Nach der Schnippelorgie (das Papier ist mit den dicken Luftpolstern schon im Karton)





Hach, der ist schön! (der Rahmen, nicht der alte Kerl) Und erst die Gabel: Time Millenium Helix.





Ich freu mich tierisch. Den baue ich aber definitiv leicht auf, nix mit time-correct, eher eine Ultegra 10-fach.

*@peru73*

ZR 1.0
  OR M-M 57,0
  SR M-M 55,5

ZR Lotto
  OR M-M 56,5
  SR M-M 54,5

Passt.


----------



## Kruko (8. Mai 2009)

Da freut sich aber einer

Glückwunsch

Super, das er passt. Ich wünsch Dir viel Spaß beim Aufbau. Ich bin gespannt auf das Ergebnis.

Jetzt benötigst Du nur noch das richtige Outfit


----------



## tofu1000 (8. Mai 2009)

Meine Glückwünsche! Auch wenn ich nicht so ein großer RR-Fan bin, aber die Lackierung ist schon toll! Wenn sowas nochmal ins Haus kommt, dann wahrscheinlich als Speedbike.
Schön zu sehen, wie man "große Kinder" glücklich machen kann - es springt dir nämlich buchstäblich aus dem Gesicht! 
Ich bin gespannt...


----------



## hoeckle (8. Mai 2009)

gleitzeit oder was...... 

was die kollegen wohl dachten was ihr da veranstaltet! hihi.... 
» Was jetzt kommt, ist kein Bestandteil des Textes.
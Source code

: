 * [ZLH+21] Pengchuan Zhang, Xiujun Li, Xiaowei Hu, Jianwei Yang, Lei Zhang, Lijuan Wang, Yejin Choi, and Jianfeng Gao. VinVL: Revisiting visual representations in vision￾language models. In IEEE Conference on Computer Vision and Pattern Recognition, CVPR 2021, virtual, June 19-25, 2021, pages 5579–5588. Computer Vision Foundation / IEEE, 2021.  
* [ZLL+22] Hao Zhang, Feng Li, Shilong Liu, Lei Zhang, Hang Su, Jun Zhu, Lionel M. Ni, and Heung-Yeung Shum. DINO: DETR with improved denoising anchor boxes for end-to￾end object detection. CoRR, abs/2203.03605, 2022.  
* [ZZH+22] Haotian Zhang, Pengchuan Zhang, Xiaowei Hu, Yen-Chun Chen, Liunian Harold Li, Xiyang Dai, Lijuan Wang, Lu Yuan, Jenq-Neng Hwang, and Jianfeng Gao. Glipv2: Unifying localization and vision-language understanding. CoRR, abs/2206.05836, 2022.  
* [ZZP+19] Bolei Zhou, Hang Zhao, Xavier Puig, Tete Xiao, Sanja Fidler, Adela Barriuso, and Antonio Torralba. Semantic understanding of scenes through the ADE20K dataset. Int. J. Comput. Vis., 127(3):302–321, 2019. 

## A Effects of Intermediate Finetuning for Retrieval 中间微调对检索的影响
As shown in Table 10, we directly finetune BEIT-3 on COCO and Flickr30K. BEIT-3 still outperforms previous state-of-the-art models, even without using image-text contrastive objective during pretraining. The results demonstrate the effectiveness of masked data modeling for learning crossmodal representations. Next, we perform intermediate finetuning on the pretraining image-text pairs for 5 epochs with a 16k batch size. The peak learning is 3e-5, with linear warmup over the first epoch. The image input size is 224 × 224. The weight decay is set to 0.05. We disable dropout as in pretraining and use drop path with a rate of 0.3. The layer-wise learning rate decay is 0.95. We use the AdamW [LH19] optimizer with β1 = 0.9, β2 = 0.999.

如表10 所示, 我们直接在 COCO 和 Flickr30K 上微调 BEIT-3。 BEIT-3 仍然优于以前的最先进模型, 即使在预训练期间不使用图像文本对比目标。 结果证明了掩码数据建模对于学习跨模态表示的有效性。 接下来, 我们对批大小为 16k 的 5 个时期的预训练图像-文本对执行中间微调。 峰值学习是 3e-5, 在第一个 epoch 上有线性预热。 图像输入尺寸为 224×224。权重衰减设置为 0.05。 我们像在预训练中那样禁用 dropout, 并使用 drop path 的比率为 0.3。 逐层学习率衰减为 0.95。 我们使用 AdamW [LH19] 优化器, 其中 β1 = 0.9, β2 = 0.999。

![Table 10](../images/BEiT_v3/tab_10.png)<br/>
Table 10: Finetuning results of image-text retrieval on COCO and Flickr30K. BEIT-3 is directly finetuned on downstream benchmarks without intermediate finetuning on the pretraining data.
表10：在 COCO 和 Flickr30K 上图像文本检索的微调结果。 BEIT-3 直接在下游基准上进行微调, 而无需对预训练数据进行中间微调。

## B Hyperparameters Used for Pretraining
viel spaß beim aufbau! wird zeit für nen netten aufbauthread...


----------



## cleiende (8. Mai 2009)

@GT-Heini: Wieso, das Outfit passt doch.

@hoeckle: Gleitzeit? Was ist das? Ich bin wie Du, "all-inclusive" und die 40 Std sind spätestens Donnerstagvormittag durch. Wie Du im Hintergrund erkennst ist die TG schon teilgeräumt um die Uhrzeit.


----------



## Ketterechts (8. Mai 2009)

Herzlichen Glückwunsch auch von meiner Seite .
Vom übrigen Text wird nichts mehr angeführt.